▸ **ASSIGNED TASK**:
Scan the listing below. Return every line containing the string "from".

**** DATA SUPPLIED ****

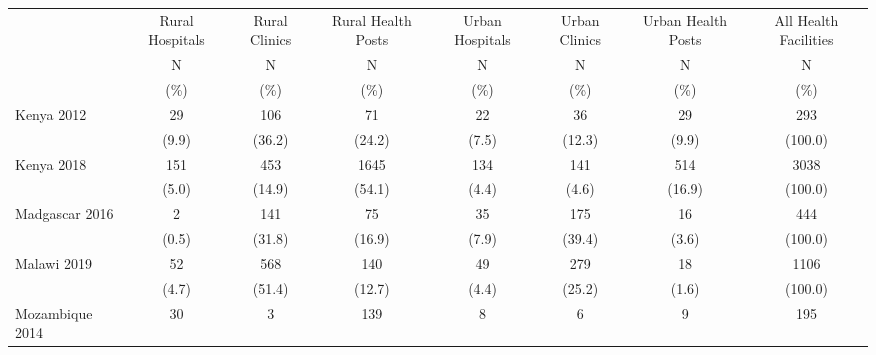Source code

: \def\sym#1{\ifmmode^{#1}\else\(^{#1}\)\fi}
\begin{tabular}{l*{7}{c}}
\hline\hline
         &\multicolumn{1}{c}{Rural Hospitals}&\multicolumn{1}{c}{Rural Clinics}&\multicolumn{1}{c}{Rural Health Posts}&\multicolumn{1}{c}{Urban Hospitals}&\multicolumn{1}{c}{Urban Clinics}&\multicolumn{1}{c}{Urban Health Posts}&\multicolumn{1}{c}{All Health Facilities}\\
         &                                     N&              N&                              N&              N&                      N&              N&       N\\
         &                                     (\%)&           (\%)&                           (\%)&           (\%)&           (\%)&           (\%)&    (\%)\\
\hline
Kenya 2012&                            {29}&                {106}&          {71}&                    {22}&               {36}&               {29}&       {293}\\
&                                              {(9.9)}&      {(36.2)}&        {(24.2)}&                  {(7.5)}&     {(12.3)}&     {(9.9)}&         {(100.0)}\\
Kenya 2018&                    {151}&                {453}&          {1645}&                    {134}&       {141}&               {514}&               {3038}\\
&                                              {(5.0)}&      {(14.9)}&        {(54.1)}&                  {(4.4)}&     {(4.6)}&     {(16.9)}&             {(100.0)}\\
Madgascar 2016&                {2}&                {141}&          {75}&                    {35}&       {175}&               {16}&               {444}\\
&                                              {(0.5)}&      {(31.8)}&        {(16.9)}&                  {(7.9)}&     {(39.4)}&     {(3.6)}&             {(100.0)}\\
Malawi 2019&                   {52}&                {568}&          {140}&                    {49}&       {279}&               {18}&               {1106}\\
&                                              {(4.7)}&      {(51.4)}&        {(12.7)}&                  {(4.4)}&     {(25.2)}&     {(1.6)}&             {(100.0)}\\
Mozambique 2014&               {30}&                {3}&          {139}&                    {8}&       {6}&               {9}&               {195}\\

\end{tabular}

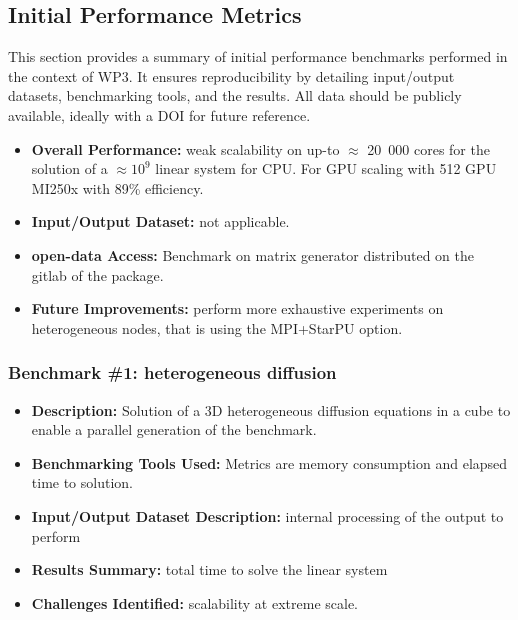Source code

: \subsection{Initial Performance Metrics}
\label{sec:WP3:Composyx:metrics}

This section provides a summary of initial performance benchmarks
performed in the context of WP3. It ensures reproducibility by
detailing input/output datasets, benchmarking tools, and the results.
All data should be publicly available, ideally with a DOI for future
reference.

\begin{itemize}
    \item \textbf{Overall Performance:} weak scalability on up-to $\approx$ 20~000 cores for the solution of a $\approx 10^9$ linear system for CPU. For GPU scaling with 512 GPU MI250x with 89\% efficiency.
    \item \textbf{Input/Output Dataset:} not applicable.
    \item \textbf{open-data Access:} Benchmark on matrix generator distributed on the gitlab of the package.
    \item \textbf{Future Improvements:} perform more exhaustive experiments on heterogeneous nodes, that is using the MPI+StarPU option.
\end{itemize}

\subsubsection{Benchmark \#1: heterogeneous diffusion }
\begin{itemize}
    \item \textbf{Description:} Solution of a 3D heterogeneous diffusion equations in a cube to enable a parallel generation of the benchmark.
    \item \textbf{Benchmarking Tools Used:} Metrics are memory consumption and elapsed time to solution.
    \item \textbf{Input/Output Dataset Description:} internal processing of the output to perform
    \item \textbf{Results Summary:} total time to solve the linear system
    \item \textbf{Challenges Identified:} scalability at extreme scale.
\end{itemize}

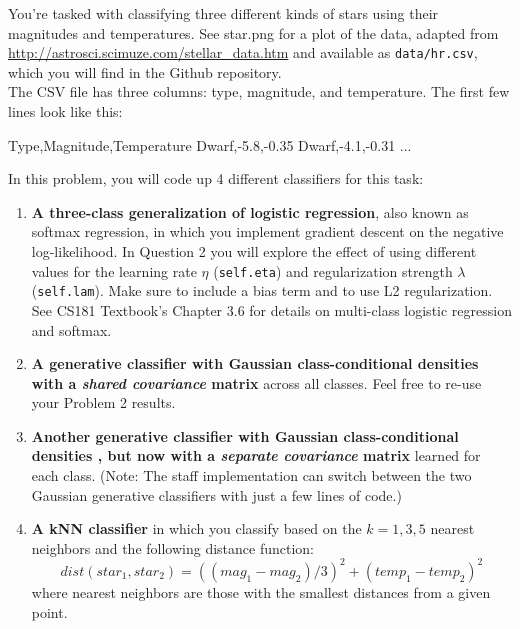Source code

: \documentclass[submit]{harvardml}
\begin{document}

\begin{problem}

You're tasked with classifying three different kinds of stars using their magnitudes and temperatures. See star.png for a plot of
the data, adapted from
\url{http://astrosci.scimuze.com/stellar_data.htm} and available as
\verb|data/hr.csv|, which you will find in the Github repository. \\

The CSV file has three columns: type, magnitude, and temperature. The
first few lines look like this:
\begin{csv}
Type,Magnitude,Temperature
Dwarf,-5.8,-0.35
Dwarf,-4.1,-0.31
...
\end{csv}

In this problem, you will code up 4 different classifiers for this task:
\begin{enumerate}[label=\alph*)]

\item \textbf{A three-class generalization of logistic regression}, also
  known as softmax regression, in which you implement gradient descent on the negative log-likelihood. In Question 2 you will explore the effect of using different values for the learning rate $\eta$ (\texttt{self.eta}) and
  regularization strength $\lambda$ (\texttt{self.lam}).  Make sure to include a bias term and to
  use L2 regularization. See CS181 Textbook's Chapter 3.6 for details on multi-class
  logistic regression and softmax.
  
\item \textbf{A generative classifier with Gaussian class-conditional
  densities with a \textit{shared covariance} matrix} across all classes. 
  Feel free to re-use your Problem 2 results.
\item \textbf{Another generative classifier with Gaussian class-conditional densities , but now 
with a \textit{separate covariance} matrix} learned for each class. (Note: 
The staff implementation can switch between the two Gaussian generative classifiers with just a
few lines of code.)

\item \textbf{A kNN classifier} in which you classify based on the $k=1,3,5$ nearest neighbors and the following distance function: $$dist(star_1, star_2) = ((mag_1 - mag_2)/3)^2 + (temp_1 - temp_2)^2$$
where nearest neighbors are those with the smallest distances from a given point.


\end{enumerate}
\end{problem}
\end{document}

****

▸ **RESULT FOR THIS EXERCISE**:
the data, adapted from
where nearest neighbors are those with the smallest distances from a given point.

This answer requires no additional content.